This is the mail archive of the
libc-help@sourceware.org
mailing list for the glibc project.
Re: Fixing a scalability issue in OpenSSL error reporting
- From: Adhemerval Zanella <adhemerval dot zanella at linaro dot org>
- To: libc-help at sourceware dot org
- Date: Tue, 16 Jun 2015 16:44:12 -0300
- Subject: Re: Fixing a scalability issue in OpenSSL error reporting
- Authentication-results: sourceware.org; auth=none
- References: <55802316 dot 3020809 at redhat dot com>
Hi
On 16-06-2015 10:22, Florian Weimer wrote:
> OpenSSL has its own implementation of thread-local variables (using a
> few global locks and a hash table indexed by the address of errno), and
> the error state is needed in a few places even if no error occurs which
> is visible at the application level. This turns out to be a major
> scaling issue if you have more than a few hundred OpenSSL connections in
> one process (I don't know if it applies to servers as well).
>
> Unlike errno, the error state is not of fixed size, so ideally, a
> deallocation function would run, releasing the state if the error
> information isn't collected before the thread terminates.
>
> The OpenSSL implementation has a function to deallocate the error state
> of *another* thread, but that's obviously racy and would have to be
> turned into a NOP.
>
> I have come up with several potential approaches:
>
> (a) Use __thread (or C++11 thread_local with a POD) and do not add a
> deallocation function. The downside is a potential memory leak, as
> mentioned above. The existing code already has this problem, though.
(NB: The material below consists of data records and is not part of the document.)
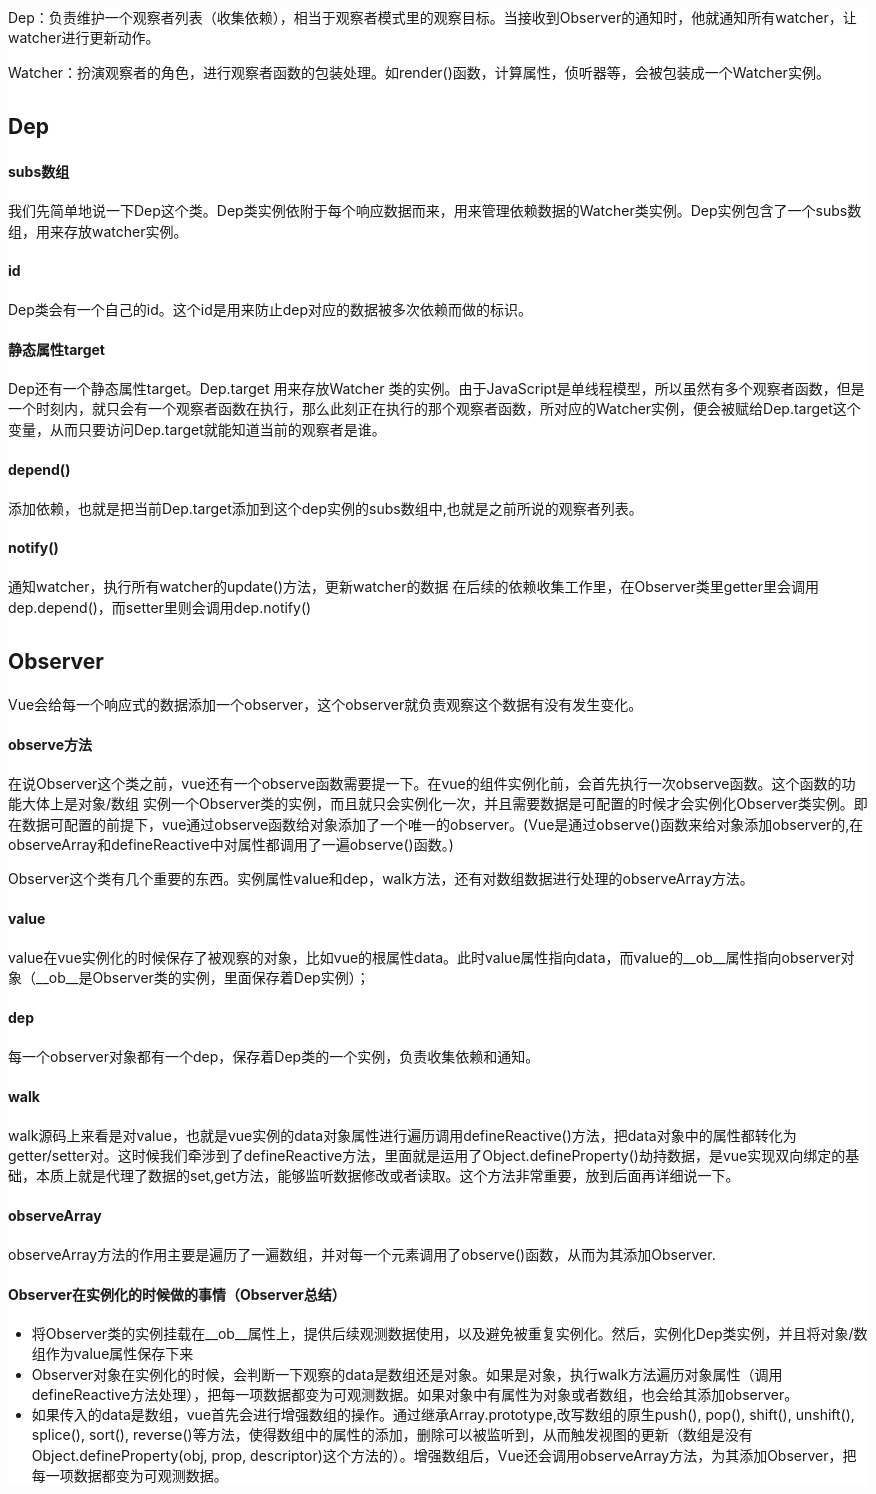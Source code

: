 Dep：负责维护一个观察者列表（收集依赖），相当于观察者模式里的观察目标。当接收到Observer的通知时，他就通知所有watcher，让watcher进行更新动作。

Watcher：扮演观察者的角色，进行观察者函数的包装处理。如render()函数，计算属性，侦听器等，会被包装成一个Watcher实例。


## Dep
#### subs数组
我们先简单地说一下Dep这个类。Dep类实例依附于每个响应数据而来，用来管理依赖数据的Watcher类实例。Dep实例包含了一个subs数组，用来存放watcher实例。
#### id
Dep类会有一个自己的id。这个id是用来防止dep对应的数据被多次依赖而做的标识。

#### 静态属性target
Dep还有一个静态属性target。Dep.target 用来存放Watcher 类的实例。由于JavaScript是单线程模型，所以虽然有多个观察者函数，但是一个时刻内，就只会有一个观察者函数在执行，那么此刻正在执行的那个观察者函数，所对应的Watcher实例，便会被赋给Dep.target这个变量，从而只要访问Dep.target就能知道当前的观察者是谁。 

#### depend()
添加依赖，也就是把当前Dep.target添加到这个dep实例的subs数组中,也就是之前所说的观察者列表。

#### notify()
通知watcher，执行所有watcher的update()方法，更新watcher的数据
在后续的依赖收集工作里，在Observer类里getter里会调用dep.depend()，而setter里则会调用dep.notify()


## Observer

Vue会给每一个响应式的数据添加一个observer，这个observer就负责观察这个数据有没有发生变化。
#### observe方法
在说Observer这个类之前，vue还有一个observe函数需要提一下。在vue的组件实例化前，会首先执行一次observe函数。这个函数的功能大体上是对象/数组 实例一个Observer类的实例，而且就只会实例化一次，并且需要数据是可配置的时候才会实例化Observer类实例。即在数据可配置的前提下，vue通过observe函数给对象添加了一个唯一的observer。(Vue是通过observe()函数来给对象添加observer的,在observeArray和defineReactive中对属性都调用了一遍observe()函数。)

Observer这个类有几个重要的东西。实例属性value和dep，walk方法，还有对数组数据进行处理的observeArray方法。
#### value
value在vue实例化的时候保存了被观察的对象，比如vue的根属性data。此时value属性指向data，而value的__ob__属性指向observer对象（__ob__是Observer类的实例，里面保存着Dep实例）；

#### dep
 每一个observer对象都有一个dep，保存着Dep类的一个实例，负责收集依赖和通知。

#### walk
walk源码上来看是对value，也就是vue实例的data对象属性进行遍历调用defineReactive()方法，把data对象中的属性都转化为getter/setter对。这时候我们牵涉到了defineReactive方法，里面就是运用了Object.defineProperty()劫持数据，是vue实现双向绑定的基础，本质上就是代理了数据的set,get方法，能够监听数据修改或者读取。这个方法非常重要，放到后面再详细说一下。

#### observeArray
observeArray方法的作用主要是遍历了一遍数组，并对每一个元素调用了observe()函数，从而为其添加Observer.

#### Observer在实例化的时候做的事情（Observer总结）
* 将Observer类的实例挂载在__ob__属性上，提供后续观测数据使用，以及避免被重复实例化。然后，实例化Dep类实例，并且将对象/数组作为value属性保存下来
* Observer对象在实例化的时候，会判断一下观察的data是数组还是对象。如果是对象，执行walk方法遍历对象属性（调用defineReactive方法处理），把每一项数据都变为可观测数据。如果对象中有属性为对象或者数组，也会给其添加observer。
* 如果传入的data是数组，vue首先会进行增强数组的操作。通过继承Array.prototype,改写数组的原生push(), pop(), shift(), unshift(), splice(), sort(), reverse()等方法，使得数组中的属性的添加，删除可以被监听到，从而触发视图的更新（数组是没有Object.defineProperty(obj, prop, descriptor)这个方法的）。增强数组后，Vue还会调用observeArray方法，为其添加Observer，把每一项数据都变为可观测数据。
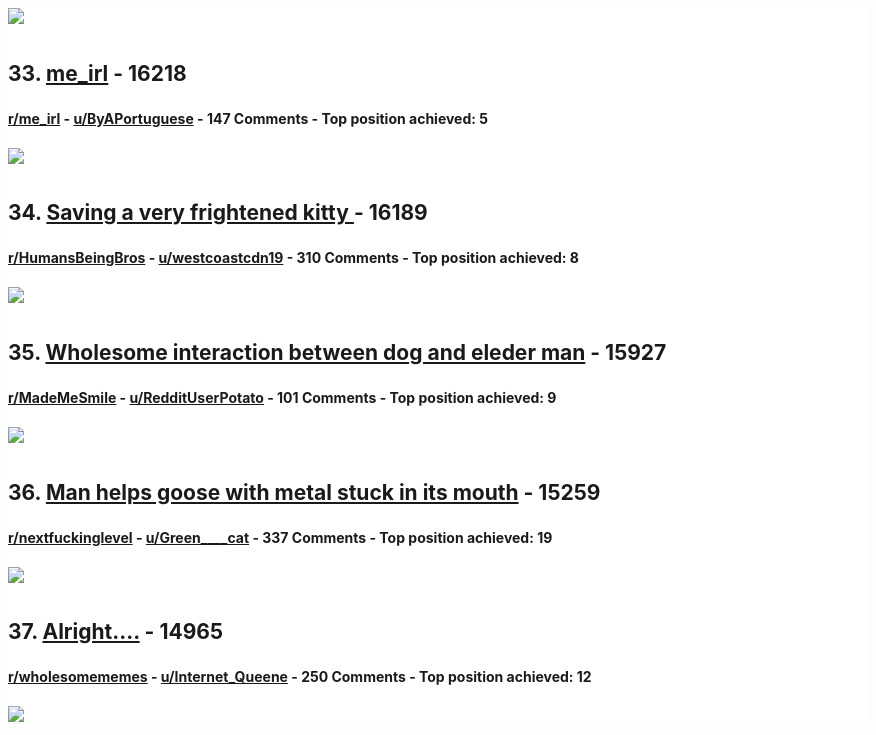 <a href="https://www.reddit.com/gallery/1913yig"><img src="https://b.thumbs.redditmedia.com/mqEDZbjghUBxJn_315LkbOjQN-m3mdh1uMI9ebH6C0o.jpg"></img></a>

## 33. [me_irl](http://reddit.com/r/me_irl/comments/190y0gs/me_irl/) - 16218
#### [r/me_irl](http://reddit.com/r/me_irl) - [u/ByAPortuguese](http://reddit.com/u/ByAPortuguese) - 147 Comments - Top position achieved: 5

<a href="https://i.redd.it/fa2b9xtm42bc1.jpeg"><img src="https://b.thumbs.redditmedia.com/ty7RGFMPDIHjW-UcDxMpz4T9IEWm0dMldQ6O2vo0I2s.jpg"></img></a>

## 34. [Saving a very frightened kitty ](http://reddit.com/r/HumansBeingBros/comments/1910p08/saving_a_very_frightened_kitty/) - 16189
#### [r/HumansBeingBros](http://reddit.com/r/HumansBeingBros) - [u/westcoastcdn19](http://reddit.com/u/westcoastcdn19) - 310 Comments - Top position achieved: 8

<a href="https://v.redd.it/5u0mqovho2bc1"><img src="https://external-preview.redd.it/OW4ydm1mN2hvMmJjMaHZ6DwNEwEP3SWZMQP8YV6O7PelyArcIiVpBTmVpXG7.png?width=140&amp;height=140&amp;crop=140:140,smart&amp;format=jpg&amp;v=enabled&amp;lthumb=true&amp;s=ca5e59252039252f7258934e722f1c3d8872cab8"></img></a>

## 35. [Wholesome interaction between dog and eleder man](http://reddit.com/r/MadeMeSmile/comments/190esyq/wholesome_interaction_between_dog_and_eleder_man/) - 15927
#### [r/MadeMeSmile](http://reddit.com/r/MadeMeSmile) - [u/RedditUserPotato](http://reddit.com/u/RedditUserPotato) - 101 Comments - Top position achieved: 9

<a href="https://v.redd.it/8ek1aj76xwac1"><img src="https://external-preview.redd.it/MWZpcXd3MDZ4d2FjMX2lFfXJPa-3gkXHGpI5-933joHjniLFbR3JoWE2kCby.png?width=140&amp;height=140&amp;crop=140:140,smart&amp;format=jpg&amp;v=enabled&amp;lthumb=true&amp;s=28405e9ed337c2cb7f8008f1175ce812672aa104"></img></a>

## 36. [Man helps goose with metal stuck in its mouth](http://reddit.com/r/nextfuckinglevel/comments/190qows/man_helps_goose_with_metal_stuck_in_its_mouth/) - 15259
#### [r/nextfuckinglevel](http://reddit.com/r/nextfuckinglevel) - [u/Green____cat](http://reddit.com/u/Green____cat) - 337 Comments - Top position achieved: 19

<a href="https://v.redd.it/1sqfrgqwc0bc1"><img src="https://external-preview.redd.it/dDE0OXYyZHhjMGJjMYlO72fGAvbNVPJmMjho7W3PA7568OLMw9wQ2xSCWD8_.png?width=140&amp;height=78&amp;crop=140:78,smart&amp;format=jpg&amp;v=enabled&amp;lthumb=true&amp;s=5d186dc22d7e6e7373a1804178060e2bc7fb5032"></img></a>

## 37. [Alright....](http://reddit.com/r/wholesomememes/comments/190ru8q/alright/) - 14965
#### [r/wholesomememes](http://reddit.com/r/wholesomememes) - [u/Internet_Queene](http://reddit.com/u/Internet_Queene) - 250 Comments - Top position achieved: 12

<a href="https://i.redd.it/ugtid6c8p0bc1.png"><img src="https://b.thumbs.redditmedia.com/CAS-UqwOrldvjDZMkVTChas39ceRvCqk21IEdeeL-Dk.jpg"></img></a>
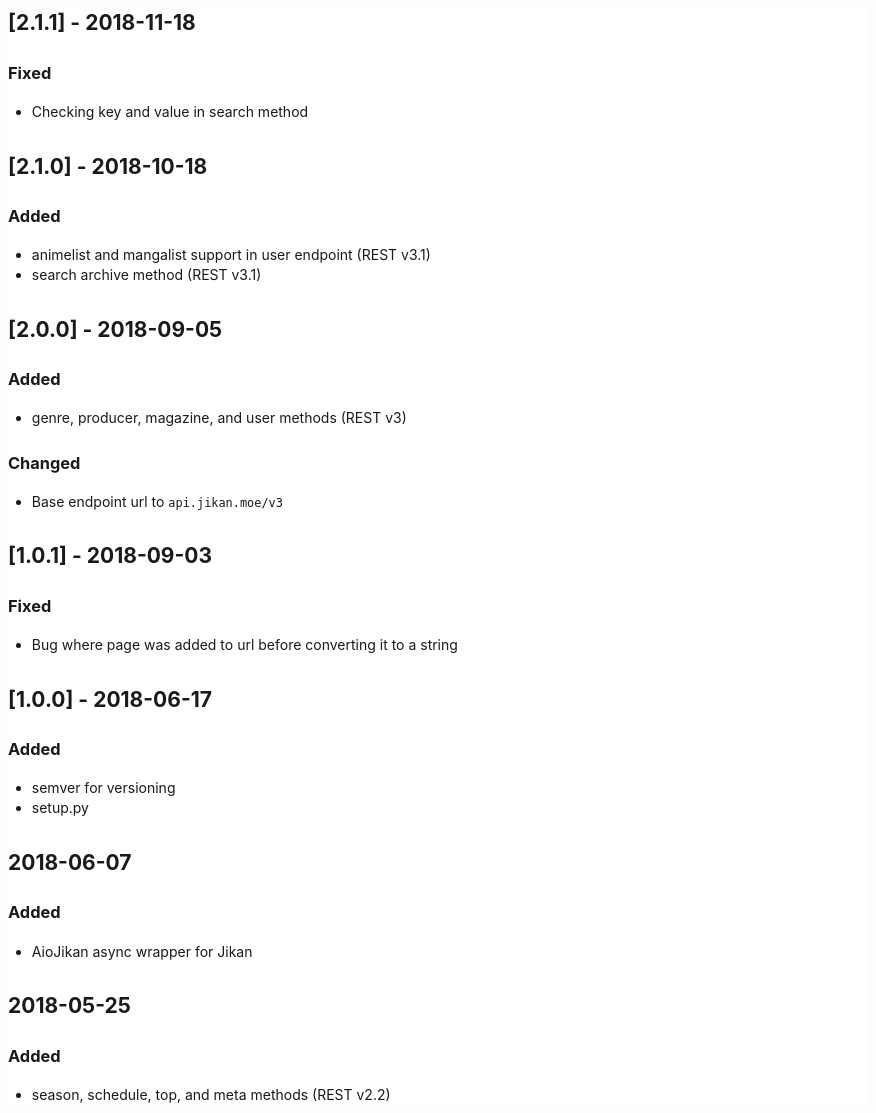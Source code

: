 ## [2.1.1] - 2018-11-18

### Fixed

- Checking key and value in search method

## [2.1.0] - 2018-10-18

### Added

- animelist and mangalist support in user endpoint (REST v3.1)
- search archive method (REST v3.1)

## [2.0.0] - 2018-09-05

### Added

- genre, producer, magazine, and user methods (REST v3)

### Changed

- Base endpoint url to `api.jikan.moe/v3`

## [1.0.1] - 2018-09-03

### Fixed

- Bug where page was added to url before converting it to a string

## [1.0.0] - 2018-06-17

### Added

- semver for versioning
- setup.py

## 2018-06-07

### Added

- AioJikan async wrapper for Jikan

## 2018-05-25

### Added

- season, schedule, top, and meta methods (REST v2.2)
> Advantage is good portability to older GNU toolchain versions.
>
> (b) Use pthread_setspecific and related functions. This should offer
> even better portability, and there is a destructor function which can
> deallocate memory. The downside is that it currently requires linking
> against libpthread, which is something I want OpenSSL cease to do. A
> fully portable solution with pthread_once may lack performance, and
> portable atomics more or less require a C++11 compiler outside of the
> GNU ecosystem.
>
> (c) Use C++11 thread_local. This requires linking against libstdc++. I
> don't know if this could have adverse consequences, comparable to
> linking against libpthread. Portability will increase over the time,
> something that seems unlikely for (a) and (b).
>
>
> Solutions involving C++11 might be a difficult sell for OpenSSL
> upstream, but I prefer it over reimplementing TLS destructors from
> scratch. The old OpenSSL TLS implementation would still stay around, so
> perhaps it's acceptable to compile just one file with a C++11 compiler.
> That's why I'm leaning towards (c), but I'm not sure about the impact
> of the libstdc++ dependency.
>
>
> I also noticed that pther_setspecific destructors do not run for the
> main thread. Is this a bug?
>
I would go for a solution to use a static limited buffer for each thread,
which unfortunately would require some work in OpenSSL internals. I would
avoid link or build using C++11 just because I do not see why adding C++11
linkage to a C-only project (besides the memory burden on lining against
C++ libraries).
>From what I could get on default 64-bits architectures 'ERR_STATE' size
is alone 600 bytes plus the dynamic plus the dynamic 'err_data' and
'err_file' fields.
The 'ERR_set_error_data' sets as default for 'err_data' a string of
size 80, but it might resize. The 'ERR_put_error' also uses a dynamically
field for 'err_file'.
So if you limit the 'err_data' fields for about 128 bytes and 'err_file'
for '256' you would have about a 600 + 16*(128) + 16*(256) -> 6744 bytes
per thread. It is somewhat high for some embedded environments and we can
add some tunables in configure to enable/disable this or tune the sizes.
It might give the errors codes some less flexibility, but it can be tuned
to balance memory usage and fields usage.